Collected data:
::::::::::

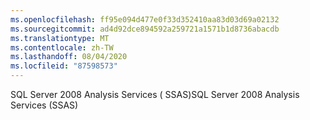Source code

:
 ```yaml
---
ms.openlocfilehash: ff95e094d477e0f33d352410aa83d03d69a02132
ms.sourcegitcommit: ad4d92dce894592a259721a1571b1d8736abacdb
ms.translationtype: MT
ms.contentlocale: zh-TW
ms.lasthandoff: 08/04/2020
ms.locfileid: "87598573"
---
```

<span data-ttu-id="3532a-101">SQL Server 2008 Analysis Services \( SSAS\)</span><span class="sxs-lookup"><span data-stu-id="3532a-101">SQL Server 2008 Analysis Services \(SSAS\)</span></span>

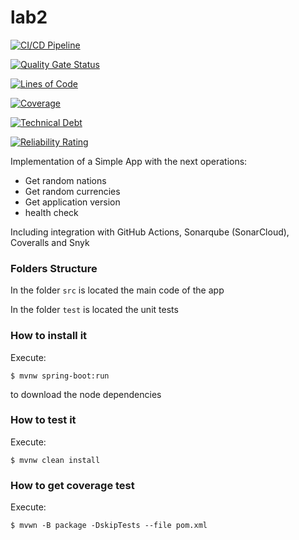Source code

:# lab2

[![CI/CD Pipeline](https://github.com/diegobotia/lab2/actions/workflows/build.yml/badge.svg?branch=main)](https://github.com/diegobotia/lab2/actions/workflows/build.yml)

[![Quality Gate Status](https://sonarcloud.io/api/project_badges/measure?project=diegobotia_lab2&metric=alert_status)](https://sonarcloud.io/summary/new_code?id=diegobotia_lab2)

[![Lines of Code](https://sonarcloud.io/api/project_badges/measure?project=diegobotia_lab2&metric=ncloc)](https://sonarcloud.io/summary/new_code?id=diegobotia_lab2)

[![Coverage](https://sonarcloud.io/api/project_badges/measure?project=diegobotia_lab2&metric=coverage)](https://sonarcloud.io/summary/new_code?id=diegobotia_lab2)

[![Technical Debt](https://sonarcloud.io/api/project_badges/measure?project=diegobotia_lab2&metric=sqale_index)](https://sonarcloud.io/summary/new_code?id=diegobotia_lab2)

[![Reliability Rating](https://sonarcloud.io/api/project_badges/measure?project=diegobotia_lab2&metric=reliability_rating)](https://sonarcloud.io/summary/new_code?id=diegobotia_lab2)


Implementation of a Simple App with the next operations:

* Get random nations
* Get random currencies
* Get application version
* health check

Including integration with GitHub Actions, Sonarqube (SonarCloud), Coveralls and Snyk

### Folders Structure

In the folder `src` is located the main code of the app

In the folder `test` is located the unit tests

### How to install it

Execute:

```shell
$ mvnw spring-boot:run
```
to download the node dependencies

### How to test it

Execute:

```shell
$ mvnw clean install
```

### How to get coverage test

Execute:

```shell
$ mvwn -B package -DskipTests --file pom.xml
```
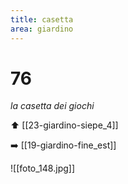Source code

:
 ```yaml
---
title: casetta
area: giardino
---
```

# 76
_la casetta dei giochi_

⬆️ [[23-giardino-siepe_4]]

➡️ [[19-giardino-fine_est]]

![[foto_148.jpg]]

::::::::::

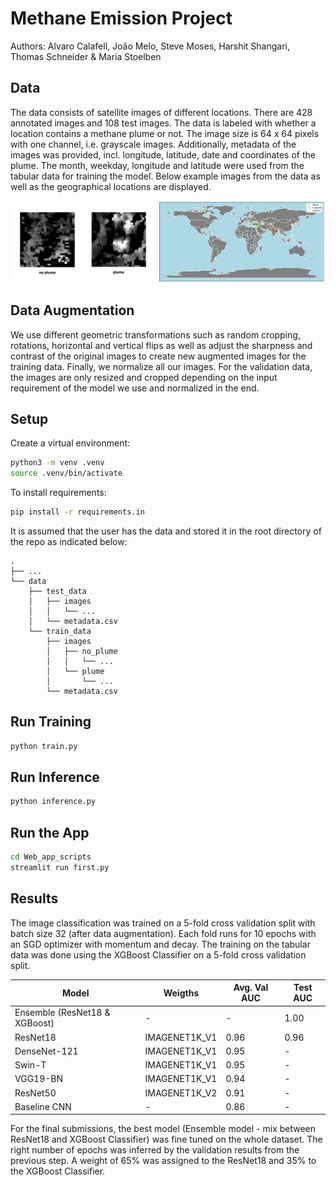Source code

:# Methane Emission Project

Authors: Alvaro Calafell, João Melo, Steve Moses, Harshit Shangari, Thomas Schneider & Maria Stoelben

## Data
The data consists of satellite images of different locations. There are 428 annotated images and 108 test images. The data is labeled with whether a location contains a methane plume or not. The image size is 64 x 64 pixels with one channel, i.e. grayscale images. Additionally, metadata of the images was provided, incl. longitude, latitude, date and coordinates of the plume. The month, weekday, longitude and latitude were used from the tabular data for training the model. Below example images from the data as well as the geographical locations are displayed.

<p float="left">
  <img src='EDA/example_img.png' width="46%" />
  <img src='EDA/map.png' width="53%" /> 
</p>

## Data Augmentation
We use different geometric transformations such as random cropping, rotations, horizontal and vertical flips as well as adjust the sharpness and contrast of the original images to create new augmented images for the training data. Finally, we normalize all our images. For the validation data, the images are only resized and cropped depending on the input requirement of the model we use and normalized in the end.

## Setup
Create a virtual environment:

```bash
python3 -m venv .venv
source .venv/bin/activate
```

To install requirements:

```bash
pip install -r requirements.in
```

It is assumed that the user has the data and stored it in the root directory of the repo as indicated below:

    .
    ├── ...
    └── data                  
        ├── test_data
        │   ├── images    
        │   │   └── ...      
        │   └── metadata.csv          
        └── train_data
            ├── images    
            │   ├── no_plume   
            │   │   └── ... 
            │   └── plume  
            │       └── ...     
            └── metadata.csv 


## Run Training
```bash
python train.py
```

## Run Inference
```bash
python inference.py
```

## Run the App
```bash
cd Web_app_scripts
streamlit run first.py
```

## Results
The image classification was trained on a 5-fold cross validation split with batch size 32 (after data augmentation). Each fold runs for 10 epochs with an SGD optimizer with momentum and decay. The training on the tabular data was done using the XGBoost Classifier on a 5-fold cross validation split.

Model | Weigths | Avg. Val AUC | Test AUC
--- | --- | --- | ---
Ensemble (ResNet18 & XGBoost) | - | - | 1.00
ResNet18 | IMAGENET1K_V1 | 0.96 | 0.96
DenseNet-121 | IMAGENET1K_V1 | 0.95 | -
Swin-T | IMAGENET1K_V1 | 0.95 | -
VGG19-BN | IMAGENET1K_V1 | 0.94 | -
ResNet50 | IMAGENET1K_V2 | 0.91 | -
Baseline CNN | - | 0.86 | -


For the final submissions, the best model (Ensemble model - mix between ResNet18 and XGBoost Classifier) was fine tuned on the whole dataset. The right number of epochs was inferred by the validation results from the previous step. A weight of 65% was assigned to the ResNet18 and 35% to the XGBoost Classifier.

::::::::::

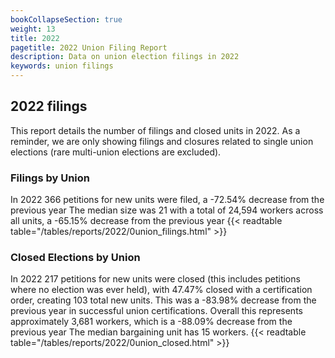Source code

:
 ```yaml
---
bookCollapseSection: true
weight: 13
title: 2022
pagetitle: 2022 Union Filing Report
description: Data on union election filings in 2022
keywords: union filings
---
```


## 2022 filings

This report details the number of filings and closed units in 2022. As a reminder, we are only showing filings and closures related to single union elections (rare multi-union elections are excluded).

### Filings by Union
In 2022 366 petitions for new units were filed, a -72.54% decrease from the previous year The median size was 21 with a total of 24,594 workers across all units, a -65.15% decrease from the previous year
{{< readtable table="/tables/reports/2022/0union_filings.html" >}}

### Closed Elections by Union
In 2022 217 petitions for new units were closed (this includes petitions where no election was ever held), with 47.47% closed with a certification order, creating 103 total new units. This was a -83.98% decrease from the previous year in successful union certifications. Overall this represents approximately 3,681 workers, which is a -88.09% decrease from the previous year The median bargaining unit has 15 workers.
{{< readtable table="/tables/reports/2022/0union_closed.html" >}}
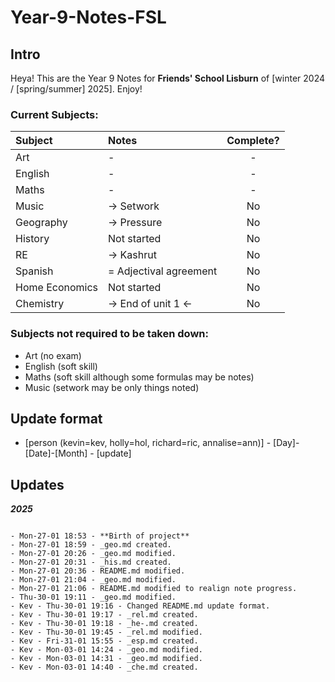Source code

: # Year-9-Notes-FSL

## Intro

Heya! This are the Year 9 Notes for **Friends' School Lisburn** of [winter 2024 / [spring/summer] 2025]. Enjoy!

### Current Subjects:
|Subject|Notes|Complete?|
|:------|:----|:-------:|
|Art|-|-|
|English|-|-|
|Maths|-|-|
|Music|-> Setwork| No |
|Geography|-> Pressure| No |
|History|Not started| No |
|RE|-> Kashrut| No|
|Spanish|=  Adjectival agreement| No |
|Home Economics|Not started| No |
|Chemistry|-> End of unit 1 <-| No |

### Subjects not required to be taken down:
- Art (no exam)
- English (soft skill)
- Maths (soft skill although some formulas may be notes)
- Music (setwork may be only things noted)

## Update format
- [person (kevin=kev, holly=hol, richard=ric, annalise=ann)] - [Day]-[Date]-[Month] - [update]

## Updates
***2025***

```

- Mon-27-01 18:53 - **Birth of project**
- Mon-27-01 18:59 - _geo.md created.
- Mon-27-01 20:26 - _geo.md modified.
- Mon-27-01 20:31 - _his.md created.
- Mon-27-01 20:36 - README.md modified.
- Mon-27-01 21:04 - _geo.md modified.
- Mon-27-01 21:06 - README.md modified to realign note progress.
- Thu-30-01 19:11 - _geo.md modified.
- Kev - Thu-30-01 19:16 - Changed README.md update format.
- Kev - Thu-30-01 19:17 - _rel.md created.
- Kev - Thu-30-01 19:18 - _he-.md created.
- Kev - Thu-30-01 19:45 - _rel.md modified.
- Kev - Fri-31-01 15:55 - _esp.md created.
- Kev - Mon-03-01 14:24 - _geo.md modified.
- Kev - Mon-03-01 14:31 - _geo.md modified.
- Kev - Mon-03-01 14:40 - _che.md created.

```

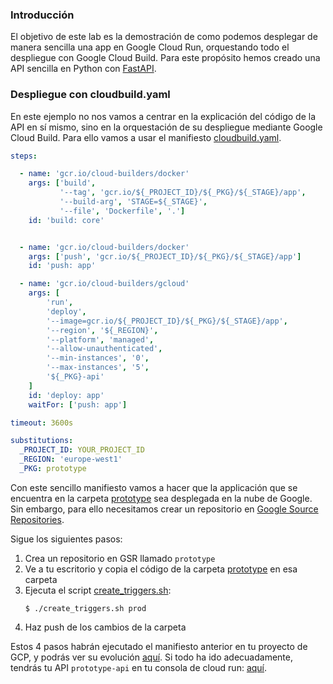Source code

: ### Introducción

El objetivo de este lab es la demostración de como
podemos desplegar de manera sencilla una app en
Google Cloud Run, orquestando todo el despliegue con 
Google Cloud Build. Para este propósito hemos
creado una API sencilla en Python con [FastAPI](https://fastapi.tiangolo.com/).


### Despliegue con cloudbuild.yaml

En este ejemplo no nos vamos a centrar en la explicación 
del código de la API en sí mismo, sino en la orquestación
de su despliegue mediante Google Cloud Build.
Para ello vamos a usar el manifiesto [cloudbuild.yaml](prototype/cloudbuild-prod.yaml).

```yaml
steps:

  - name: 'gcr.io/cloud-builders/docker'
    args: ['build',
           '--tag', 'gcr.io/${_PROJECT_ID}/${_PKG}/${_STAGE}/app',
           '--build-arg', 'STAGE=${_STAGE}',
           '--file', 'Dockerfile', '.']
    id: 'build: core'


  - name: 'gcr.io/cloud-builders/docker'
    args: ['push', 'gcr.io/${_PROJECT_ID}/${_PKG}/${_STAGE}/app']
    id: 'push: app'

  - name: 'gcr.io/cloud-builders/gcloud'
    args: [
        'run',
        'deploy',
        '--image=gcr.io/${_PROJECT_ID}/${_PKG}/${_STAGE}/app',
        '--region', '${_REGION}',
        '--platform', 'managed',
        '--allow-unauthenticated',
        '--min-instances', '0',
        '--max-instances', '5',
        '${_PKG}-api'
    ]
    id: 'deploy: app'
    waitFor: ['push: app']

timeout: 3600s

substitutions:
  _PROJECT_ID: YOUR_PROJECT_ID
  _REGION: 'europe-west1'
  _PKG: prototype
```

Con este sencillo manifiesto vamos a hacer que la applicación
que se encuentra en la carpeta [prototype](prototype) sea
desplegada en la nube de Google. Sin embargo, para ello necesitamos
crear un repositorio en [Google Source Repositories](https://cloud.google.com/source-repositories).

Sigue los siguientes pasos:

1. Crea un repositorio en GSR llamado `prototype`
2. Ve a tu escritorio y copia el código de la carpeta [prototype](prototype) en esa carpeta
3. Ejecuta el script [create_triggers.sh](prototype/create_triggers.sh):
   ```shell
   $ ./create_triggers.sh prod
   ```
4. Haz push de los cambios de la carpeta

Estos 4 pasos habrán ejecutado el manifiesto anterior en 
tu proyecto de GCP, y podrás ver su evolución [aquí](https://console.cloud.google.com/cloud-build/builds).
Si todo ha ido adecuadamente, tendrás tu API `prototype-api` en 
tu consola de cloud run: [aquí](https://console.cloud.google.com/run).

::::::::::

Would you please copy exactly the part of the entries above that begins at the line containing "crear un repositorio" and ends at the line containing "tu consola de", both lines included?

crear un repositorio en [Google Source Repositories](https://cloud.google.com/source-repositories).

Sigue los siguientes pasos:

1. Crea un repositorio en GSR llamado `prototype`
2. Ve a tu escritorio y copia el código de la carpeta [prototype](prototype) en esa carpeta
3. Ejecuta el script [create_triggers.sh](prototype/create_triggers.sh):
   ```shell
   $ ./create_triggers.sh prod
   ```
4. Haz push de los cambios de la carpeta

Estos 4 pasos habrán ejecutado el manifiesto anterior en 
tu proyecto de GCP, y podrás ver su evolución [aquí](https://console.cloud.google.com/cloud-build/builds).
Si todo ha ido adecuadamente, tendrás tu API `prototype-api` en 
tu consola de cloud run: [aquí](https://console.cloud.google.com/run).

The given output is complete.